PSplitAgg: single-walk stats + parallel sibling execution by whilo · Pull Request #25 · replikativ/stratum

whilo · 2026-05-11T17:07:47Z

Summary

Two related fixes for mixed-class aggregate workloads (the MIN(p), AVG(p), MEDIAN(p), MAX(p) shape), surfaced by EXPLAIN ANALYZE on a user-reported 50.6M-row query that was anomalously slow in the stats-only branch of a PSplitAgg.

Fix 1: execute-stats-only walked the chunk-entry vector once per agg. For 3 aggs on one column → 3 identical passes. Now it walks once per distinct column and projects all requested aggs from a per-column accumulator map.
Fix 2: PSplitAgg children ran serially (mapv #(execute-node …) children). Now they execute on Clojure futures and deref in declared order, so total wall time ≈ max(branches) instead of Σ branches.

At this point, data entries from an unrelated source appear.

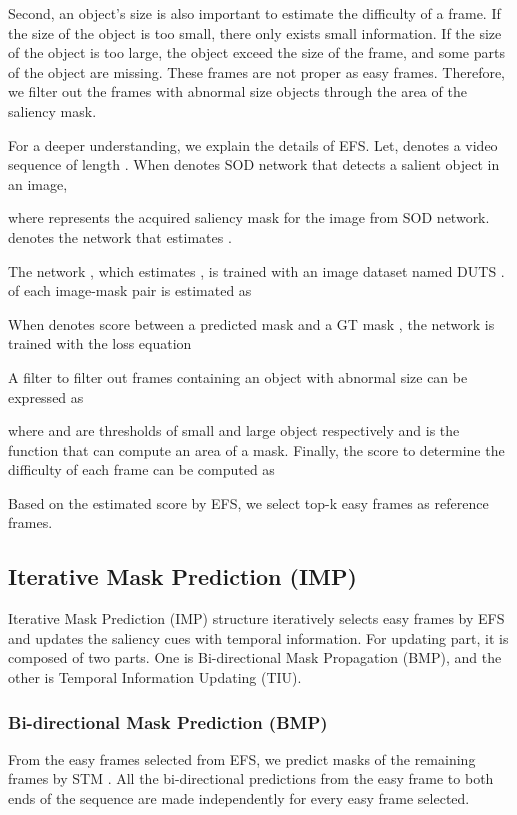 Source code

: \documentclass[letterpaper]{article} \usepackage{aaai22}  \usepackage{times}  \usepackage{helvet}  \usepackage{courier}  \usepackage[hyphens]{url}  \usepackage{graphicx} \urlstyle{rm} \def\UrlFont{\rm}  \usepackage{natbib}  \usepackage{caption} \DeclareCaptionStyle{ruled}{labelfont=normalfont,labelsep=colon,strut=off} \frenchspacing  \setlength{\pdfpagewidth}{8.5in}  \setlength{\pdfpageheight}{11in}  \usepackage{algorithm}
\begin{document}
Second, an object’s size is also important to estimate the difficulty of a frame. If the size of the object is too small, there only exists small information. If the size of the object is too large, the object exceed the size of the frame, and some parts of the object are missing. These frames are not proper as easy frames. Therefore, we filter out the frames with abnormal size objects through the area of the saliency mask. 

For a deeper understanding, we explain the details of EFS. Let,  denotes a video sequence of length . When  denotes SOD network that detects a salient object in an image, 

where  represents the acquired saliency mask for the image  from SOD network.  denotes the network that estimates .


The network , which estimates , is trained with an image dataset named DUTS \citep{wang2017learning}.  of each image-mask pair is estimated as 

When  denotes  score between a predicted mask  and a GT mask , the network  is trained with the loss equation

A filter  to filter out frames containing an object with abnormal size can be expressed as

where  and  are thresholds of small and large object respectively and  is the function that can compute an area of a mask. Finally, the score to determine the difficulty of each frame can be computed as

Based on the estimated score by EFS, we select top-k easy frames as reference frames.

\subsection{Iterative Mask Prediction (IMP)}

Iterative Mask Prediction (IMP) structure iteratively selects easy frames by EFS and updates the saliency cues with temporal information. For updating part, it is composed of two parts. One is Bi-directional Mask Propagation (BMP), and the other is Temporal Information Updating (TIU).

\subsubsection{Bi-directional Mask Prediction (BMP)}

From the easy frames selected from EFS, we predict masks of the remaining frames by STM \citep{oh2019video}. All the bi-directional predictions from the easy frame to both ends of the sequence are made independently for every easy frame selected. 
\end{document}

The *explain-collector* dynamic var is rebound across worker threads so EXPLAIN ANALYZE timings continue to flow.

Benchmarks (50.6M-row synthetic, varying chunk count)

Fix 1 — PStatsOnlyAgg single-walk:

chunks	before	after	speedup
6,178	4.0 ms	1.5 ms	~2.7×
49,417	9.7 ms	7.7 ms	~1.3×
197,668	34 ms	9.2 ms	~3.6×
790,672	116 ms	34 ms	~3.4×

Fix 2 — parallel PSplitAgg (total vs Σ vs max of children):

chunks	PSplitAgg total	Σ children	max child
6,178	745.6 ms	747.5 ms	745.3 ms
197,668	754.6 ms	764.0 ms	754.4 ms
790,672	805.4 ms	841.1 ms	805.1 ms

Total tracks max(children) to within JIT noise — parallelism confirmed.

Estimated impact on user report

Reported: PStatsOnlyAgg 768 ms + PPercentileAgg 317 ms = 1086 ms (vs DuckDB 1490 ms wall).

Fix 1 alone: stats walk 768 → ~256 ms; serial total ~573 ms
Fix 1 + Fix 2: parallel → max(256, 317) ≈ 317 ms (~3.4× faster than DuckDB on the same query)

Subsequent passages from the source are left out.